A small number of transcribed pseudogenes have now been shown to be functional, e.g. PTENP1 regulates levels of PTEN by binding to PTEN-targeting miRNA [13]. Transcribed pseudogenes with published function will retain their pseudogene nomenclature and not be renamed based on function; however, ‘(functional)’ is added to the end of the gene name so that these genes can be found in a search, e.g. the full name of PTENP1 is ‘phosphatase and tensin homolog pseudogene 1 (functional)’.

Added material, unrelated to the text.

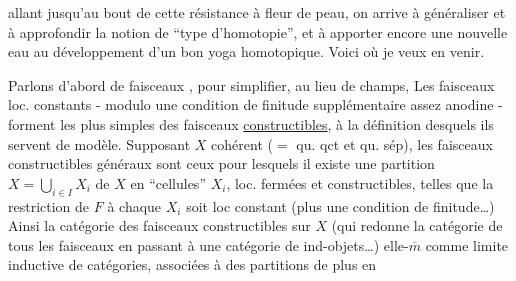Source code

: allant jusqu'au bout\unsure{,} de cette résistance à fleur de peau, on arrive à généraliser et à approfondir la notion de ``type d'homotopie'', et à apporter encore une nouvelle eau au développement d'un bon yoga homotopique. Voici où je veux en venir.

Parlons d'abord de faisceaux , pour simplifier, au lieu de champs,  Les faisceaux loc. constants - modulo une condition de finitude supplémentaire assez anodine - forment les plus simples des faisceaux \uline{constructibles}, à la définition desquels ils servent de modèle. Supposant $X$ cohérent ($=$ qu. qct et qu. sép), les faisceaux constructibles généraux sont ceux pour lesquels il existe une partition  $X=\bigcup\limits_{i\in I}X_i$\makebox[0pt][r]{\raisebox{-1.3ex}{\(\unsure{\cdot}\)\hspace{0.5em}}} de $X$ en ``cellules''  $X_i$, loc. fermées et constructibles, telles que  la restriction de $F$ à chaque $X_i$ soit loc constant  (plus une condition de finitude\ldots) Ainsi la catégorie des faisceaux constructibles sur $X$  (qui redonne la catégorie de tous les faisceaux en passant à une catégorie de ind-objets\ldots)  elle-$\overline m$ comme limite inductive de catégories, associées à des partitions de plus en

Naming genes with no known function

LncRNA genes with no known function are named pragmatically based on their genomic context. A schematic of the naming protocol is presented in Figure 1. This figure demonstrates how gene nomenclature can be applied in these instances but should not be used independently by researchers to generate lncRNA gene names with potentially different numbering to the approved HGNC names. If there is a proximal pc gene then the lncRNA genes are given a gene symbol beginning with the pc symbol and assigned a suffix according to whether they are: antisense (AS) e.g. BACE1-AS; intronic (IT) e.g. SPRY4-IT1; or overlapping (OT) e.g. SOX2-OT. Long intergenic lncRNAs (lincRNAs) that lie between pc gene loci are named with a common root symbol (LINC, ‘long intergenic non-coding RNA’) and an iterated, numerical suffix. The HGNC naming schema is consistent with the lncRNA categories annotated by GENCODE: antisense RNAs, sense intronic, sense overlapping, and lincRNA [14]. A new locus category is under consideration for lncRNAs that lie in a head-to-head orientation with a pc gene and hence putatively share a bidirectional promoter; the HGNC proposes naming these as antisense upstream (AU), e.g. GENE2-AU1. It should be noted that the HGNC does not approve names for splice variants so the two variant transcripts opposite GENE2 in Figure 1 are named as one lncRNA gene (GENE2-AS1). Also if an lncRNA gene encodes transcripts that span more than one protein-coding gene, then the first protein-coding gene from the 5′ end of the lncRNA is used to name it, e.g. GENE2-AS2 in Figure 1. This naming schema is applicable to most lncRNA genes but some lncRNA genes within gene dense regions may not fit into these discrete categories and require individual assessment by the HGNC (Additional file 1: Figure S1 shows the HGNC decision tree for naming lncRNAs with no known function).

Figure 1

A schematic summary of the nomenclature scheme for human long ncRNA genes of no known function.

Conclusions

Working together with the lncRNA community, the HGNC aims to provide informative names for all lncRNA genes in the human genome. The simple guidelines stated in this paper are intended to guide researchers, but the only way to approve a new lncRNA gene symbol is to contact the HGNC. For further information on lncRNA nomenclature please see the HGNC lncRNA webpage: and email us at hgnc@genenames.org.

Competing interests

The authors declare that they have no competing interests.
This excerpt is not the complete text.